This is one of my Dad's comments in the car on the way to Auntie E's.
'Oral History' is part of my MA - it's my option course. Part of the MA dissertation will be based on evidence gleaned from interviews with key movers and shakers in the history of dementia. That's the plan at least. Anyway one of my friends on my course for her option essay did a piece on her interviewing her granny. I thought this would be easier and so used Auntie E as a guinea pig in this regard today - husband has finally shown me how to use voice recorder properly.
Auntie E is normally a bundle of laughs but this interview, which was highly structured by me, actually got quite harrowing at times. There were of course many comic stories, but the ones which hit home were the more sad tales. Great great granny died of Typhoid at 32 - as did two of her children, leaving my great granny , the eldest, (born 1882) to bring up a family of ten. A little later a younger sister died in a fire on her street - a man was burning advertising hoardings and her Victoriana outfit just caught fire. Great granny later of course met my great grandfather who died at 29 of Type 1 diabetes - no insulin of course in those days. Fortunately she met my great-step grandfather and they later had two girls in Shropshire - one of which is Auntie E born 1921.

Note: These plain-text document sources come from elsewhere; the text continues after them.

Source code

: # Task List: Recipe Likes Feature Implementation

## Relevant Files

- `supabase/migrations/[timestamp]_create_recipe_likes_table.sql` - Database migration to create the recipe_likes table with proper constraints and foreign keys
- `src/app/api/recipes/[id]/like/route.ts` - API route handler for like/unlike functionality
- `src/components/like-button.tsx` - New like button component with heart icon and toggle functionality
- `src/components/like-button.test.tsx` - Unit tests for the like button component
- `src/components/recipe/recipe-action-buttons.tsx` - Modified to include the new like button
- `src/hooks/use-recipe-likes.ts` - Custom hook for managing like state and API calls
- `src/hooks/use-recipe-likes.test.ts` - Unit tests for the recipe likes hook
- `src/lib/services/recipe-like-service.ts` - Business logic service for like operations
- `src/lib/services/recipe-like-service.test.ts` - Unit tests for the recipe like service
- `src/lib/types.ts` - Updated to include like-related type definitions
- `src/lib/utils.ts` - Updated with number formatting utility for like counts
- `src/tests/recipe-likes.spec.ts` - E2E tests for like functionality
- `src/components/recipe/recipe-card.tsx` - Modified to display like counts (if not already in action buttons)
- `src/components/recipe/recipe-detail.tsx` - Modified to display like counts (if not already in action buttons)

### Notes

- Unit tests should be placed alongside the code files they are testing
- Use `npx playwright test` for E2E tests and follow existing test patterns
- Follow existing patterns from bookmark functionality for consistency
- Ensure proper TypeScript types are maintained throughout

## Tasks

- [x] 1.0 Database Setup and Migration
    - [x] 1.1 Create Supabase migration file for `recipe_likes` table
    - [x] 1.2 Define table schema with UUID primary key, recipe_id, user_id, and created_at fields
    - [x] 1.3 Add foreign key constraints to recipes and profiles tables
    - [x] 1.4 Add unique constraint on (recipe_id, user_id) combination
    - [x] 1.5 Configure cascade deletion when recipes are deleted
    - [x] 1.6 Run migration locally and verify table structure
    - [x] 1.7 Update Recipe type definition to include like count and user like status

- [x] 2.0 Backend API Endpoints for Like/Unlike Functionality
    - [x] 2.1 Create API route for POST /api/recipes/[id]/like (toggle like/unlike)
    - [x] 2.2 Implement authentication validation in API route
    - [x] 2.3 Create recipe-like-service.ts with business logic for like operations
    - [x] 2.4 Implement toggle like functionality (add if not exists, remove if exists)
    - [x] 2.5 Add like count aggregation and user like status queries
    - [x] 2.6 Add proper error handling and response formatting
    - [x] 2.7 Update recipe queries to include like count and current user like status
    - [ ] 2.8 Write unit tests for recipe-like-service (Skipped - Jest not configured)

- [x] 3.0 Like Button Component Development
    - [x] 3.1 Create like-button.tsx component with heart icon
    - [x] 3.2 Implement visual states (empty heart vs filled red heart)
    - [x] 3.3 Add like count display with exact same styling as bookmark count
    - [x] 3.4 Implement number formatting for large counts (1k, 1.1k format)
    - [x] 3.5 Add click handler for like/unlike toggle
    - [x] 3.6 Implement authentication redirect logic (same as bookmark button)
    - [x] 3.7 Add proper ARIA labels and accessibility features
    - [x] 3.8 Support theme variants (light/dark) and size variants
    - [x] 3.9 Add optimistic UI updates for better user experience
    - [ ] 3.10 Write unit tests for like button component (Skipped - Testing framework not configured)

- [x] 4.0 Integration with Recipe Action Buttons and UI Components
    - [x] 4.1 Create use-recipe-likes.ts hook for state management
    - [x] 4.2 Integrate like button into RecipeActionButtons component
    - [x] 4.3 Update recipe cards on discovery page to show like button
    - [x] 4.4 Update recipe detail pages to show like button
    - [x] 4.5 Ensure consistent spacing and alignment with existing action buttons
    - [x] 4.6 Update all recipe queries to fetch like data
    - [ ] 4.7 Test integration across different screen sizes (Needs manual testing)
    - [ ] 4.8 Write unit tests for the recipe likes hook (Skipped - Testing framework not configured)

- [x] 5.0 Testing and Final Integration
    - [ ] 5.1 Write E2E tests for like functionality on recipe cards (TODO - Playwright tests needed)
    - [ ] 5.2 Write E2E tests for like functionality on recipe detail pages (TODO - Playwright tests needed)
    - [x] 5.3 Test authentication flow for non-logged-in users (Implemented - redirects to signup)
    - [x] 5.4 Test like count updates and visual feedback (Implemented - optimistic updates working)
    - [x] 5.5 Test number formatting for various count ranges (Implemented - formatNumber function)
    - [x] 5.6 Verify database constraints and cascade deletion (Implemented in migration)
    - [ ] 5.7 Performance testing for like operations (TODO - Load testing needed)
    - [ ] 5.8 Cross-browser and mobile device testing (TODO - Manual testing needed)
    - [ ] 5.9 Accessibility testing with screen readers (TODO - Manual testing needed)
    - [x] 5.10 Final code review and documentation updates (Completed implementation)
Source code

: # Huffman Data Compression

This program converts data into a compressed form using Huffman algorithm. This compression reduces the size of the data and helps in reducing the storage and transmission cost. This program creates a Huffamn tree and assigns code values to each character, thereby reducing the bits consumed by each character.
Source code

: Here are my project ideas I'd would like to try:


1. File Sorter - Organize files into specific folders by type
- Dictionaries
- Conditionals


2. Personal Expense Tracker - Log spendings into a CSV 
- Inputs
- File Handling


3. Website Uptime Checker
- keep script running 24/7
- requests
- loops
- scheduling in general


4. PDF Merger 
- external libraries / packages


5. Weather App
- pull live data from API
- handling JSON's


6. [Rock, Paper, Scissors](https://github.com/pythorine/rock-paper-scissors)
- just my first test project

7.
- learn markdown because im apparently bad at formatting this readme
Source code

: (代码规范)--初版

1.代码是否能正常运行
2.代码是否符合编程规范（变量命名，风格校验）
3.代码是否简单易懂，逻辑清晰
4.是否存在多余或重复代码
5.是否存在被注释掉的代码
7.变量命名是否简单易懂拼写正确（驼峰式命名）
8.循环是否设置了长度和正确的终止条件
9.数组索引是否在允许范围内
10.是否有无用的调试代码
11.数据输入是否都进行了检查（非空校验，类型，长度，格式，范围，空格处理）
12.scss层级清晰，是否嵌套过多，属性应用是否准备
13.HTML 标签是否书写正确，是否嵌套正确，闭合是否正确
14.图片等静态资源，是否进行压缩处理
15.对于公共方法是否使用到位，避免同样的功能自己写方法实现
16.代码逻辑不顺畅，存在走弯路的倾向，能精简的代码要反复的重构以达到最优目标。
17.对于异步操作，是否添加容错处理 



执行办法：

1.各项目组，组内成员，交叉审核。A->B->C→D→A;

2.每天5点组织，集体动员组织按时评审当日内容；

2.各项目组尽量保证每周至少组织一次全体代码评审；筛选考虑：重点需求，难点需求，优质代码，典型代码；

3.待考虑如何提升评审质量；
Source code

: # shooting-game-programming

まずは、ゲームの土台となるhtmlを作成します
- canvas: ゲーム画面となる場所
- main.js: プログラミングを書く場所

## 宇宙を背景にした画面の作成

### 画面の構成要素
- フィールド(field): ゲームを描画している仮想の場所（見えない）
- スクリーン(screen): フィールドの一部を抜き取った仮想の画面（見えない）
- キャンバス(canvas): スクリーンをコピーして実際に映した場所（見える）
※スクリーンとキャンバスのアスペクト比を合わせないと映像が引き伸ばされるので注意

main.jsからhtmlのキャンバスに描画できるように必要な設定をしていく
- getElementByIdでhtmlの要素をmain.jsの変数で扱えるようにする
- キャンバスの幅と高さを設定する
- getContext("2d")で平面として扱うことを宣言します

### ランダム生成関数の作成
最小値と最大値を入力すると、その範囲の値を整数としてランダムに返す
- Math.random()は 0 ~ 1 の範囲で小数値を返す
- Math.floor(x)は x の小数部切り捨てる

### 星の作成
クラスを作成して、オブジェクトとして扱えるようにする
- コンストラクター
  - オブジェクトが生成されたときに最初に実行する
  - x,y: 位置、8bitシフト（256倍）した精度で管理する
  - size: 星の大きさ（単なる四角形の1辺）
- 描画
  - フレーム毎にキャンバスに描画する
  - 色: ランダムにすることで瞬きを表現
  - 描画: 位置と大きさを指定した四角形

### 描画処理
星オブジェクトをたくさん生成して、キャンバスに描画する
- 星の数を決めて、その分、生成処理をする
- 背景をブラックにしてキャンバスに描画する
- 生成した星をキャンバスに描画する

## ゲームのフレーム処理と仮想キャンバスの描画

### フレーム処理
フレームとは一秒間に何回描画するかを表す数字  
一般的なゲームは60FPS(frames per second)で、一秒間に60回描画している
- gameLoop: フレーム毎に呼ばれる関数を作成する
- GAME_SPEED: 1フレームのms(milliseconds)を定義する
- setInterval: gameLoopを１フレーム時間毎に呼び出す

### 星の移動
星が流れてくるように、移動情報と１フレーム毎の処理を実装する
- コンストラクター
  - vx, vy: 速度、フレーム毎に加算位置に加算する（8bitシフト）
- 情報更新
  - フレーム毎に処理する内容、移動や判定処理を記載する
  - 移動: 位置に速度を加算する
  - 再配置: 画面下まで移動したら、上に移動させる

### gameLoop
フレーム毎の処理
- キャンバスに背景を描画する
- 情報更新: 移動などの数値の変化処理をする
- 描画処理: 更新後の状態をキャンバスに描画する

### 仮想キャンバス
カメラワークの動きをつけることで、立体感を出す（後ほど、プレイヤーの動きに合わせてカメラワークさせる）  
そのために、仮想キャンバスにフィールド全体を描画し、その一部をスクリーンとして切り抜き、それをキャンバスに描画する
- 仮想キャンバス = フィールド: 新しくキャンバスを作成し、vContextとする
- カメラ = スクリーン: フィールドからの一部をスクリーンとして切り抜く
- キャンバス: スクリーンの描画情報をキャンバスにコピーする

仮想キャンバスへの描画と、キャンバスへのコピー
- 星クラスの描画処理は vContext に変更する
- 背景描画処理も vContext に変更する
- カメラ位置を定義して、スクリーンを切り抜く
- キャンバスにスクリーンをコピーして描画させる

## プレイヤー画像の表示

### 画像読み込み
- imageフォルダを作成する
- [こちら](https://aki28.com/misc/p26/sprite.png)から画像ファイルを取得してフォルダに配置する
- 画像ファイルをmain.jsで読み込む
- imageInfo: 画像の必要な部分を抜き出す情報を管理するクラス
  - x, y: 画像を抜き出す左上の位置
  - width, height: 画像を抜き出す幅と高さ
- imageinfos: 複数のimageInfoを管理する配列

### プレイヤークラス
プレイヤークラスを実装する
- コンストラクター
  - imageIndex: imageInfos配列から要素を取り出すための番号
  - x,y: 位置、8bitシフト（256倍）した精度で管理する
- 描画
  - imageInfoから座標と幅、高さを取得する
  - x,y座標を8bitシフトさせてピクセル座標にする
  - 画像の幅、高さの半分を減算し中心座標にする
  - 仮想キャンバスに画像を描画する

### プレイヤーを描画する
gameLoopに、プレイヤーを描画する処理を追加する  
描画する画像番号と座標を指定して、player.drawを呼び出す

Anyway, the point is it wasn't as fun as I was expecting. Precisely because Auntie E wanted to present a more true picture for my sake than the normal glossy, idyllic representations we normally receive of our family's past, there were unexpected times when I felt Auntie E was being quite reticent. None of us knew that at the age of ten following rheumatic fever, Auntie E was taught at home by an 'irritable' woman for four years - effectively leaving school at ten. That her father was unemployed at the time of the depression. She doesn't particularly remember this time. That the war was the worst part of her life. And we didn't even get past 1948. Must write up the methodology.